When the sundown comes, don’t let me walk alone.

Memories begin to fade, flaking away like ash blowing before the flame. Sparks of fear rise, burning against the night sky. Fragments, they are. Flickering, untethered, soon to burn out and fall to the earth in a cold gray rain.

Don’t let me walk alone, she says, because she never has before. She wrestled her twin in the womb and walked hand in hand with Jimmy for longer than most people live. What few moments of isolation she experienced were a living nightmare: Brief, calamitous first marriage. Troubled birth in an Army hospital, followed by forced separation from her stillborn son. Cascade failure of body and mind as first her husband and then her dog and then her own spirit and body and mind withered away.

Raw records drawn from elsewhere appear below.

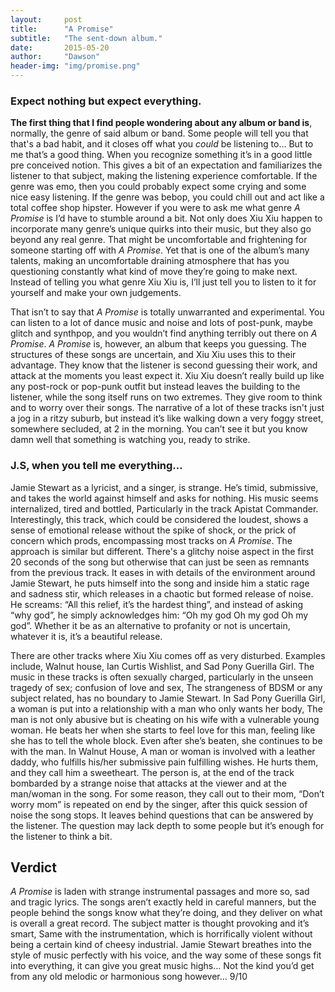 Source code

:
 ```yaml
---
layout:     post
title:      "A Promise"
subtitle:   "The sent-down album."
date:       2015-05-20
author:     "Dawson"
header-img: "img/promise.png"
---
```


### Expect nothing but expect everything. &nbsp;

**The first thing that I find people wondering about any album or band is**, normally, the genre of said album or band. Some people will tell you that that's a bad habit, and it closes off what you *could* be listening to… But to me that’s a good thing. When you recognize something it’s in a good little pre conceived notion. This gives a bit of an expectation and familiarizes the listener to that subject, making the listening experience comfortable. If the genre was emo, then you could probably expect some crying and some nice easy listening. If the genre was bebop, you could chill out and act like a total coffee shop hipster. However if you were to ask me what genre *A Promise* is I’d have to stumble around a bit. Not only does Xiu Xiu happen to incorporate many genre’s unique quirks into their music, but they also go beyond any real genre. That might be uncomfortable and frightening for someone starting off with *A Promise*. Yet that is one of the album’s many talents, making an uncomfortable draining atmosphere that has you questioning constantly what kind of move they’re going to make next. Instead of telling you what genre Xiu Xiu is, I’ll just tell you to listen to it for yourself and make your own judgements.


That isn’t to say that *A Promise* is totally unwarranted and experimental. You can listen to a lot of dance music and noise and lots of post-punk, maybe glitch and synthpop, and you wouldn’t find anything terribly out there on *A Promise*. *A Promise* is, however, an album that keeps you guessing. The structures of these songs are uncertain, and Xiu Xiu uses this to their advantage. They know that the listener is second guessing their work, and attack at the moments you least expect it. Xiu Xiu doesn’t really build up like any post-rock or pop-punk outfit but instead leaves the building to the listener, while the song itself runs on two extremes. They give room to think and to worry over their songs. The narrative of a lot of these tracks isn't just a jog in a ritzy suburb, but instead it’s like walking down a very foggy street, somewhere secluded, at 2 in the morning. You can’t see it but you know damn well that something is watching you, ready to strike.


### J.S, when you tell me everything…

Jamie Stewart as a lyricist, and a singer, is strange. He’s timid, submissive, and takes the world against himself and asks for nothing. His music seems internalized, tired and bottled, Particularly in the track Apistat Commander. Interestingly, this track, which could be considered the loudest, shows a sense of emotional release without the spike of shock, or the prick of concern which prods, encompassing most tracks on *A Promise*. The approach is similar but different. There's a glitchy noise aspect in the first 20 seconds of the song but otherwise that can just be seen as remnants from the previous track. It eases in with details of the environment around Jamie Stewart, he puts himself into the song and inside him a static rage and sadness stir, which releases in a chaotic but formed release of noise. He screams: “All this relief, it’s the hardest thing”, and instead of asking “why god”, he simply acknowledges him: “Oh my god Oh my god Oh my god”.  Whether it be as an alternative to profanity or not is uncertain, whatever it is, it’s a beautiful release.

There are other tracks where Xiu Xiu comes off as very disturbed. Examples include, Walnut house, Ian Curtis Wishlist, and Sad Pony Guerilla Girl. The music in these tracks is often sexually charged, particularly in the unseen tragedy of sex; confusion of love and sex, The strangeness of BDSM or any subject related, has no boundary to Jamie Stewart. In Sad Pony Guerilla Girl, a woman is put into a relationship with a man who only wants her body, The man is not only abusive but is cheating on his wife with a vulnerable young woman. He beats her when she starts to feel love for this man, feeling like she has to tell the whole block. Even after she’s beaten, she continues to be with the man. In Walnut House, A man or woman is involved with a leather daddy, who fulfills his/her submissive pain fulfilling wishes. He hurts them, and they call him a sweetheart. The person is, at the end of the track bombarded by a strange noise that attacks at the viewer and at the man/woman in the song. For some reason, they call out to their mom, “Don’t worry mom” is repeated on end by the singer, after this quick session of noise the song stops. It leaves behind questions that can be answered by the listener. The question may lack depth to some people but it’s enough for the listener to think a bit.


## Verdict 

*A Promise* is laden with strange instrumental passages and more so, sad and tragic lyrics. The songs aren’t exactly held in careful manners, but the people behind the songs know what they’re doing, and they deliver on what is overall a great record. The subject matter is thought provoking and it’s smart, Same with the instrumentation, which is horrifically violent without being a certain kind of cheesy industrial. Jamie Stewart breathes into the style of music perfectly with his voice, and the way some of these songs fit into everything, it can give you great music highs… Not the kind you’d get from any old melodic or harmonious song however… 9/10

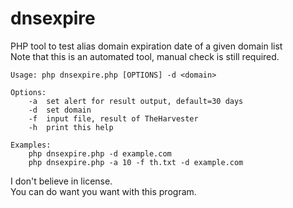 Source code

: # dnsexpire
PHP tool to test alias domain expiration date of a given domain list  
Note that this is an automated tool, manual check is still required.  

```
Usage: php dnsexpire.php [OPTIONS] -d <domain>

Options:
	-a	set alert for result output, default=30 days
	-d	set domain
	-f	input file, result of TheHarvester
	-h	print this help

Examples:
	php dnsexpire.php -d example.com
	php dnsexpire.php -a 10 -f th.txt -d example.com
```

I don't believe in license.  
You can do want you want with this program.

Hands like bone, loosely wrapped in leather. Hair thinned to a muppet frizz. Eyes faded to steel unfixed and searching. Where the hell did we get thirty chickens? Where’s my boy? I just don’t get it there’s something gone wrong with my mind why won’t my legs work no I don’t want to eat anythingmaybeilldrinksomesoda. Did you make drink like Barbie?

Don’t let me walk alone.

She asks after her daughters. Her son, lost more than sixty years ago. Strange men wander the house and chickens chase ducks across the bed, until antipsychotics kick in. Baby. Babababy. Good dog. Momma. Where’s momma. I want my momma. She’s gone. Momma’s gone.

Don’t let me walk alone.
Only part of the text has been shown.